Never Shake a Sleeping Soldier
In high school, he’d been a runner. The slow build and burn in his muscles was a sweet pain, the need to find a steady pace, a solid stride and gait to match the terrain, the zen of a mind focused on nothing but the moment by moment exertion of the body, meshed so completely with the discipline he found in the dojo.
To be master of his body, his mind, that tenuous control requiring constant focus, was the core of his motivation.
He ran a handful of marathons, in college and during his time in the ‘regular’ military, if his SpecOps classification could ever be called that. Maybe those first two years, filled to the gills with training: Basic, Advanced, Space Assault. From there on out it was one tab after the next, the ranks of his peers growing thinner every time he looked. Which wasn’t often.
He’d started running early in his life, and looking back, he hadn’t ever really stopped. Hindsight was always 20/20, right?
Somewhere back there, everything else had ceased to matter. Friends, family, acquaintances… not that there had been so many of those to count. Tragedy had stolen some. Who he was had taken others. And once they moved out of his life, he’d never taken the time to replace them. The void was filled by the effort of honing his mind, his body, into a tool.
Like the low-tech SIG tucked tight against his ribs, pristine and primed, spotless.
Except for the deep gouging scars where the serial number had been filed off.
He had spent a lot of time smoothing the marred flesh of the steel in that spot.
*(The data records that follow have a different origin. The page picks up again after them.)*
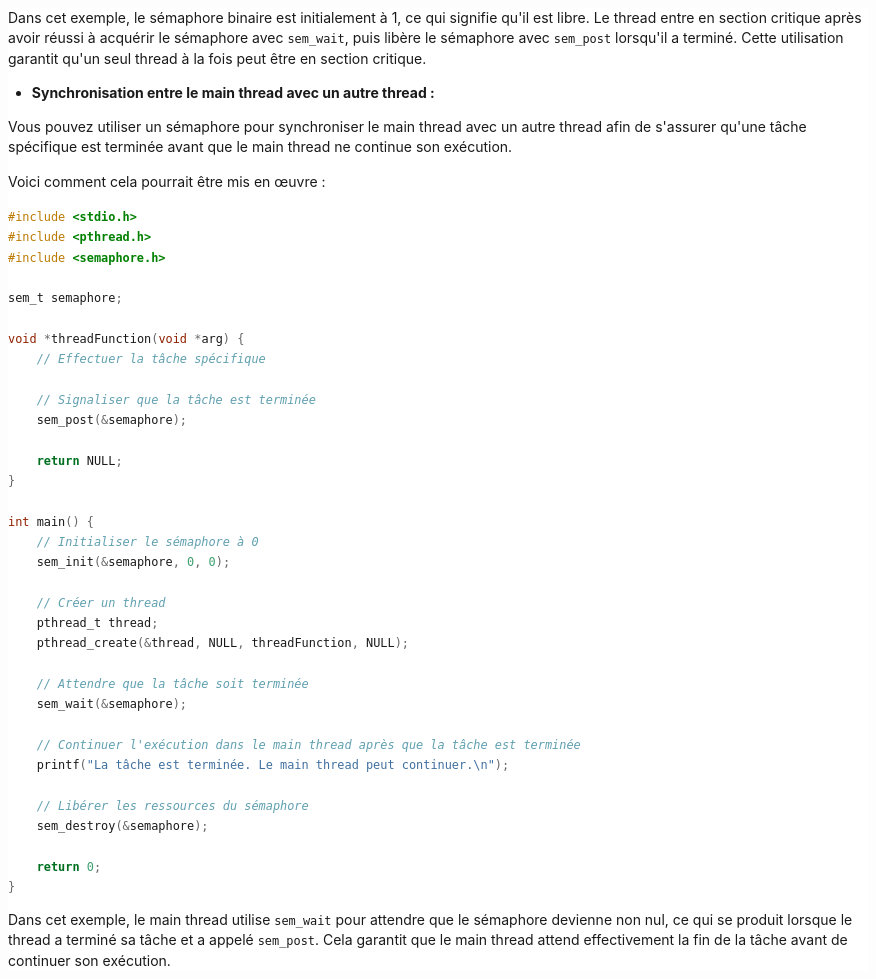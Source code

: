 Dans cet exemple, le sémaphore binaire est initialement à 1, ce qui signifie qu'il est libre. Le thread entre en section critique après avoir réussi à acquérir le sémaphore avec `sem_wait`, puis libère le sémaphore avec `sem_post` lorsqu'il a terminé. Cette utilisation garantit qu'un seul thread à la fois peut être en section critique.




- **Synchronisation entre le main thread avec un autre thread :** 

Vous pouvez utiliser un sémaphore pour synchroniser le main thread avec un autre thread afin de s'assurer qu'une tâche spécifique est terminée avant que le main thread ne continue son exécution.

Voici comment cela pourrait être mis en œuvre :

```c
#include <stdio.h>
#include <pthread.h>
#include <semaphore.h>

sem_t semaphore;

void *threadFunction(void *arg) {
    // Effectuer la tâche spécifique

    // Signaliser que la tâche est terminée
    sem_post(&semaphore);

    return NULL;
}

int main() {
    // Initialiser le sémaphore à 0
    sem_init(&semaphore, 0, 0);

    // Créer un thread
    pthread_t thread;
    pthread_create(&thread, NULL, threadFunction, NULL);

    // Attendre que la tâche soit terminée
    sem_wait(&semaphore);

    // Continuer l'exécution dans le main thread après que la tâche est terminée
    printf("La tâche est terminée. Le main thread peut continuer.\n");

    // Libérer les ressources du sémaphore
    sem_destroy(&semaphore);

    return 0;
}
```

Dans cet exemple, le main thread utilise `sem_wait` pour attendre que le sémaphore devienne non nul, ce qui se produit lorsque le thread a terminé sa tâche et a appelé `sem_post`. Cela garantit que le main thread attend effectivement la fin de la tâche avant de continuer son exécution.
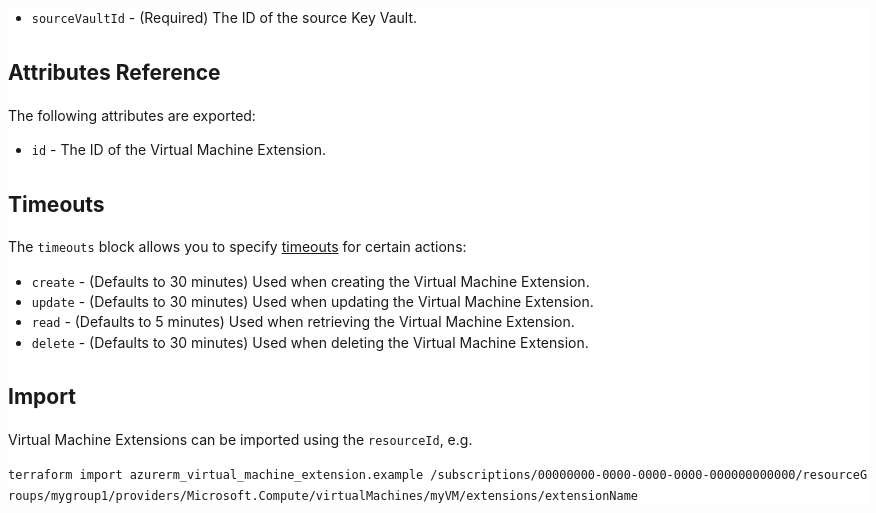 *   `sourceVaultId` - (Required) The ID of the source Key Vault.

## Attributes Reference

The following attributes are exported:

* `id` - The ID of the Virtual Machine Extension.

## Timeouts

The `timeouts` block allows you to specify [timeouts](https://www.terraform.io/language/resources/syntax#operation-timeouts) for certain actions:

* `create` - (Defaults to 30 minutes) Used when creating the Virtual Machine Extension.
* `update` - (Defaults to 30 minutes) Used when updating the Virtual Machine Extension.
* `read` - (Defaults to 5 minutes) Used when retrieving the Virtual Machine Extension.
* `delete` - (Defaults to 30 minutes) Used when deleting the Virtual Machine Extension.

## Import

Virtual Machine Extensions can be imported using the `resourceId`, e.g.

```shell
terraform import azurerm_virtual_machine_extension.example /subscriptions/00000000-0000-0000-0000-000000000000/resourceGroups/mygroup1/providers/Microsoft.Compute/virtualMachines/myVM/extensions/extensionName
```
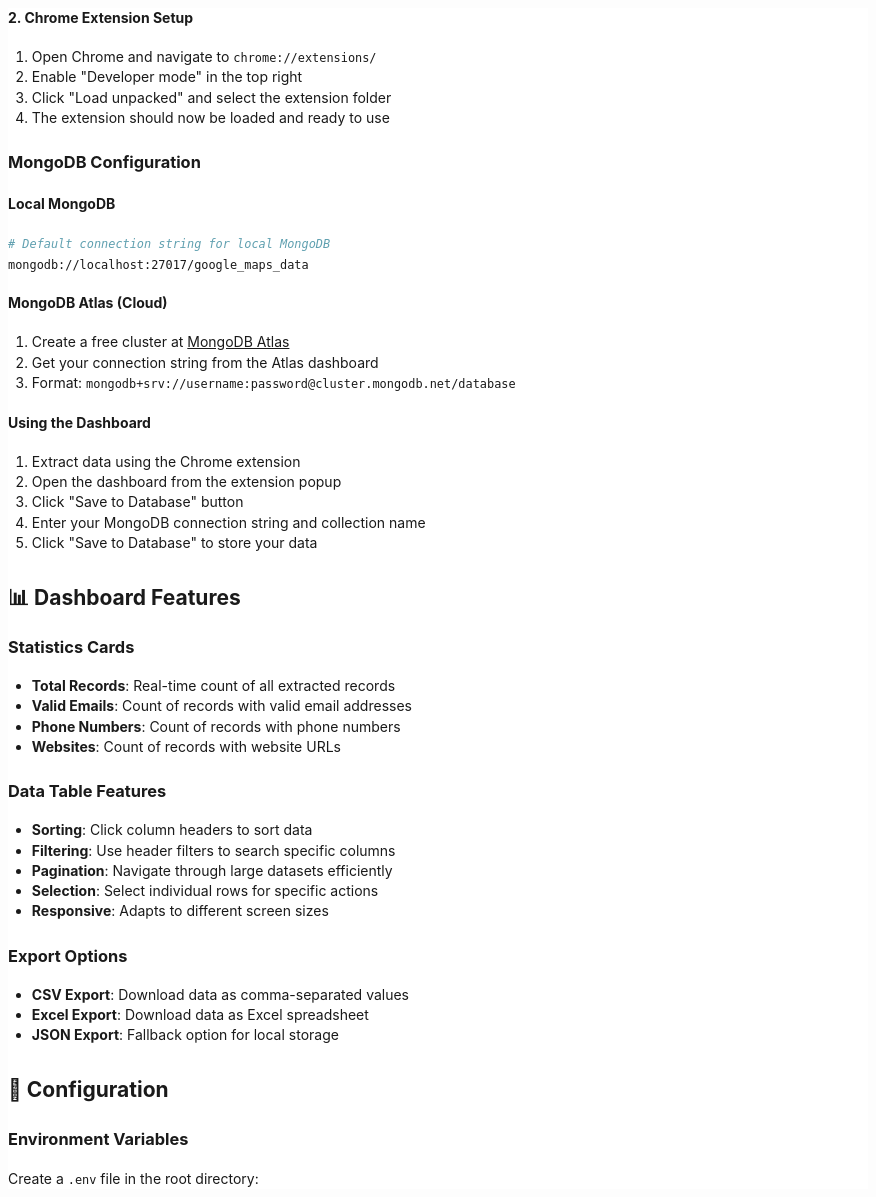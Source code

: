 #### 2. Chrome Extension Setup
1. Open Chrome and navigate to `chrome://extensions/`
2. Enable "Developer mode" in the top right
3. Click "Load unpacked" and select the extension folder
4. The extension should now be loaded and ready to use

### MongoDB Configuration

#### Local MongoDB
```bash
# Default connection string for local MongoDB
mongodb://localhost:27017/google_maps_data
```

#### MongoDB Atlas (Cloud)
1. Create a free cluster at [MongoDB Atlas](https://www.mongodb.com/cloud/atlas)
2. Get your connection string from the Atlas dashboard
3. Format: `mongodb+srv://username:password@cluster.mongodb.net/database`

#### Using the Dashboard
1. Extract data using the Chrome extension
2. Open the dashboard from the extension popup
3. Click "Save to Database" button
4. Enter your MongoDB connection string and collection name
5. Click "Save to Database" to store your data

## 📊 Dashboard Features

### Statistics Cards
- **Total Records**: Real-time count of all extracted records
- **Valid Emails**: Count of records with valid email addresses
- **Phone Numbers**: Count of records with phone numbers
- **Websites**: Count of records with website URLs

### Data Table Features
- **Sorting**: Click column headers to sort data
- **Filtering**: Use header filters to search specific columns
- **Pagination**: Navigate through large datasets efficiently
- **Selection**: Select individual rows for specific actions
- **Responsive**: Adapts to different screen sizes

### Export Options
- **CSV Export**: Download data as comma-separated values
- **Excel Export**: Download data as Excel spreadsheet
- **JSON Export**: Fallback option for local storage

## 🔧 Configuration

### Environment Variables
Create a `.env` file in the root directory:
And yet the evidence of the sidearm’s wound remained. He often traced the faint grooves with his fingertip at night, hand tucked under his pillow while he lay stretched out on his stomach, nude in the night heat of this gods-forsaken place. The web of marks had long since burned into his brain, the pattern memorized. Even without the serial number, he’d be able to identify it by those scars alone. Blindfolded.
Nobody would ever know him the way he knew his weapon.